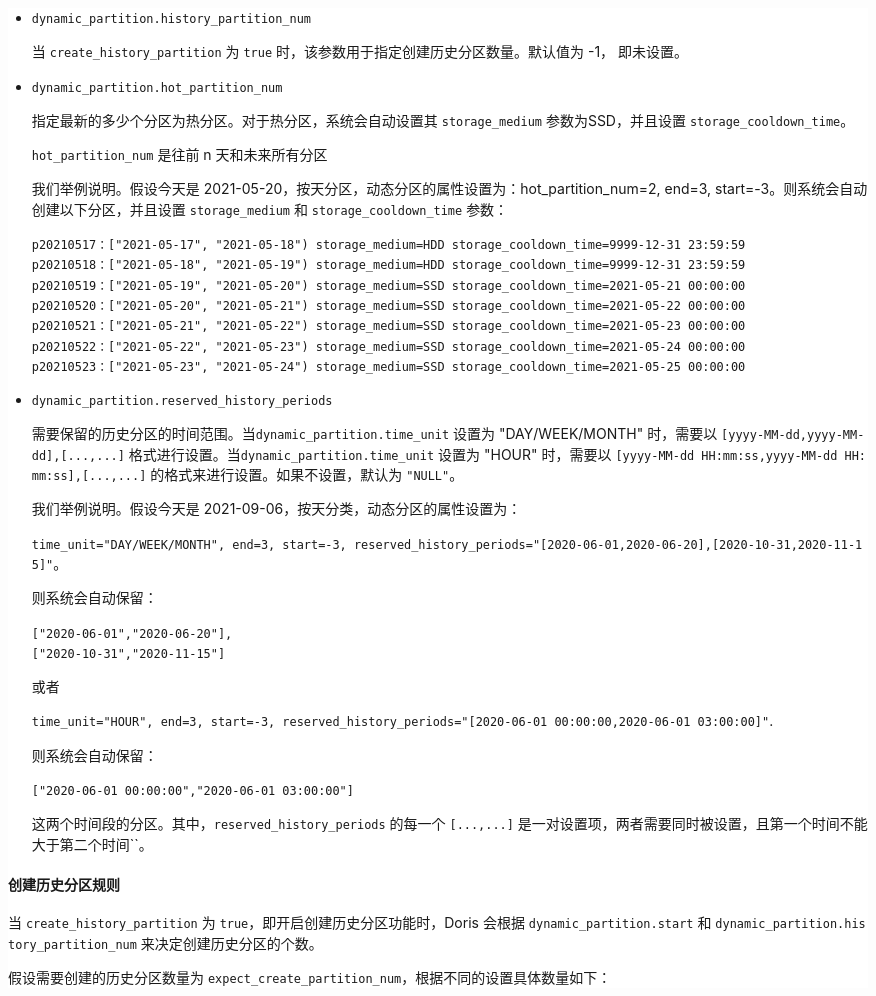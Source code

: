 * `dynamic_partition.history_partition_num`
  
   当 `create_history_partition` 为 `true` 时，该参数用于指定创建历史分区数量。默认值为 -1， 即未设置。

* `dynamic_partition.hot_partition_num`

    指定最新的多少个分区为热分区。对于热分区，系统会自动设置其 `storage_medium` 参数为SSD，并且设置 `storage_cooldown_time`。

    `hot_partition_num` 是往前 n 天和未来所有分区

    我们举例说明。假设今天是 2021-05-20，按天分区，动态分区的属性设置为：hot_partition_num=2, end=3, start=-3。则系统会自动创建以下分区，并且设置 `storage_medium` 和 `storage_cooldown_time` 参数：
    
    ```
    p20210517：["2021-05-17", "2021-05-18") storage_medium=HDD storage_cooldown_time=9999-12-31 23:59:59
    p20210518：["2021-05-18", "2021-05-19") storage_medium=HDD storage_cooldown_time=9999-12-31 23:59:59
    p20210519：["2021-05-19", "2021-05-20") storage_medium=SSD storage_cooldown_time=2021-05-21 00:00:00
    p20210520：["2021-05-20", "2021-05-21") storage_medium=SSD storage_cooldown_time=2021-05-22 00:00:00
    p20210521：["2021-05-21", "2021-05-22") storage_medium=SSD storage_cooldown_time=2021-05-23 00:00:00
    p20210522：["2021-05-22", "2021-05-23") storage_medium=SSD storage_cooldown_time=2021-05-24 00:00:00
    p20210523：["2021-05-23", "2021-05-24") storage_medium=SSD storage_cooldown_time=2021-05-25 00:00:00
    ```

* `dynamic_partition.reserved_history_periods`

    需要保留的历史分区的时间范围。当`dynamic_partition.time_unit` 设置为 "DAY/WEEK/MONTH" 时，需要以 `[yyyy-MM-dd,yyyy-MM-dd],[...,...]` 格式进行设置。当`dynamic_partition.time_unit` 设置为 "HOUR" 时，需要以 `[yyyy-MM-dd HH:mm:ss,yyyy-MM-dd HH:mm:ss],[...,...]` 的格式来进行设置。如果不设置，默认为 `"NULL"`。

    我们举例说明。假设今天是 2021-09-06，按天分类，动态分区的属性设置为：

    ```time_unit="DAY/WEEK/MONTH", end=3, start=-3, reserved_history_periods="[2020-06-01,2020-06-20],[2020-10-31,2020-11-15]"```。

    则系统会自动保留：

    ```
    ["2020-06-01","2020-06-20"],
    ["2020-10-31","2020-11-15"]
    ```

    或者

    ```time_unit="HOUR", end=3, start=-3, reserved_history_periods="[2020-06-01 00:00:00,2020-06-01 03:00:00]"```.

    则系统会自动保留：

     ```
    ["2020-06-01 00:00:00","2020-06-01 03:00:00"]
    ```

    这两个时间段的分区。其中，`reserved_history_periods` 的每一个 `[...,...]` 是一对设置项，两者需要同时被设置，且第一个时间不能大于第二个时间``。

#### 创建历史分区规则

当 `create_history_partition` 为 `true`，即开启创建历史分区功能时，Doris 会根据 `dynamic_partition.start` 和 `dynamic_partition.history_partition_num` 来决定创建历史分区的个数。

假设需要创建的历史分区数量为 `expect_create_partition_num`，根据不同的设置具体数量如下：
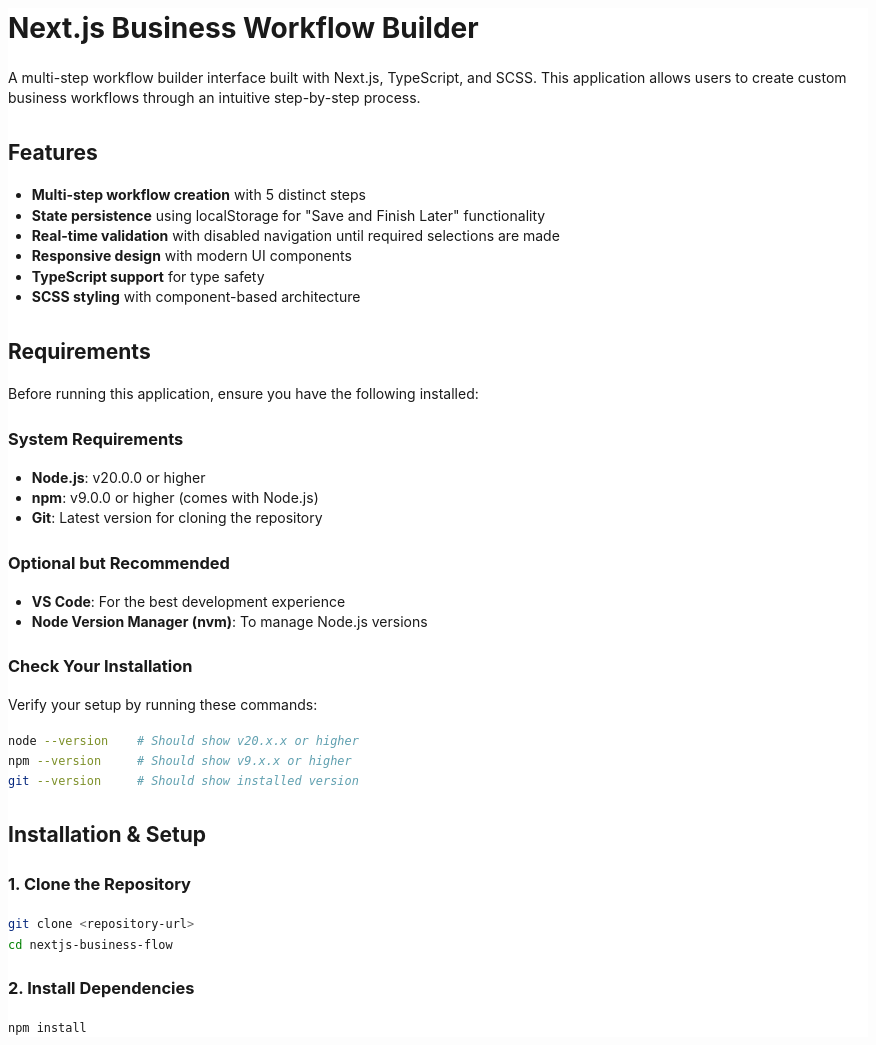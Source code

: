 # Next.js Business Workflow Builder

A multi-step workflow builder interface built with Next.js, TypeScript, and SCSS. This application allows users to create custom business workflows through an intuitive step-by-step process.

## Features

- **Multi-step workflow creation** with 5 distinct steps
- **State persistence** using localStorage for "Save and Finish Later" functionality
- **Real-time validation** with disabled navigation until required selections are made
- **Responsive design** with modern UI components
- **TypeScript support** for type safety
- **SCSS styling** with component-based architecture

## Requirements

Before running this application, ensure you have the following installed:

### System Requirements
- **Node.js**: v20.0.0 or higher
- **npm**: v9.0.0 or higher (comes with Node.js)
- **Git**: Latest version for cloning the repository

### Optional but Recommended
- **VS Code**: For the best development experience
- **Node Version Manager (nvm)**: To manage Node.js versions

### Check Your Installation
Verify your setup by running these commands:

```bash
node --version    # Should show v20.x.x or higher
npm --version     # Should show v9.x.x or higher
git --version     # Should show installed version
```

## Installation & Setup

### 1. Clone the Repository

```bash
git clone <repository-url>
cd nextjs-business-flow
```

### 2. Install Dependencies

```bash
npm install
```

******************************

● TASK GOAL
Output the line containing "- **Responsive design**" and each line after it through the close of the entries, unchanged and with no other lines.

● RESULT
- **Responsive design** with modern UI components
- **TypeScript support** for type safety
- **SCSS styling** with component-based architecture

## Requirements

Before running this application, ensure you have the following installed:

### System Requirements
- **Node.js**: v20.0.0 or higher
- **npm**: v9.0.0 or higher (comes with Node.js)
- **Git**: Latest version for cloning the repository

### Optional but Recommended
- **VS Code**: For the best development experience
- **Node Version Manager (nvm)**: To manage Node.js versions

### Check Your Installation
Verify your setup by running these commands:

```bash
node --version    # Should show v20.x.x or higher
npm --version     # Should show v9.x.x or higher
git --version     # Should show installed version
```

## Installation & Setup

### 1. Clone the Repository

```bash
git clone <repository-url>
cd nextjs-business-flow
```

### 2. Install Dependencies

```bash
npm install
```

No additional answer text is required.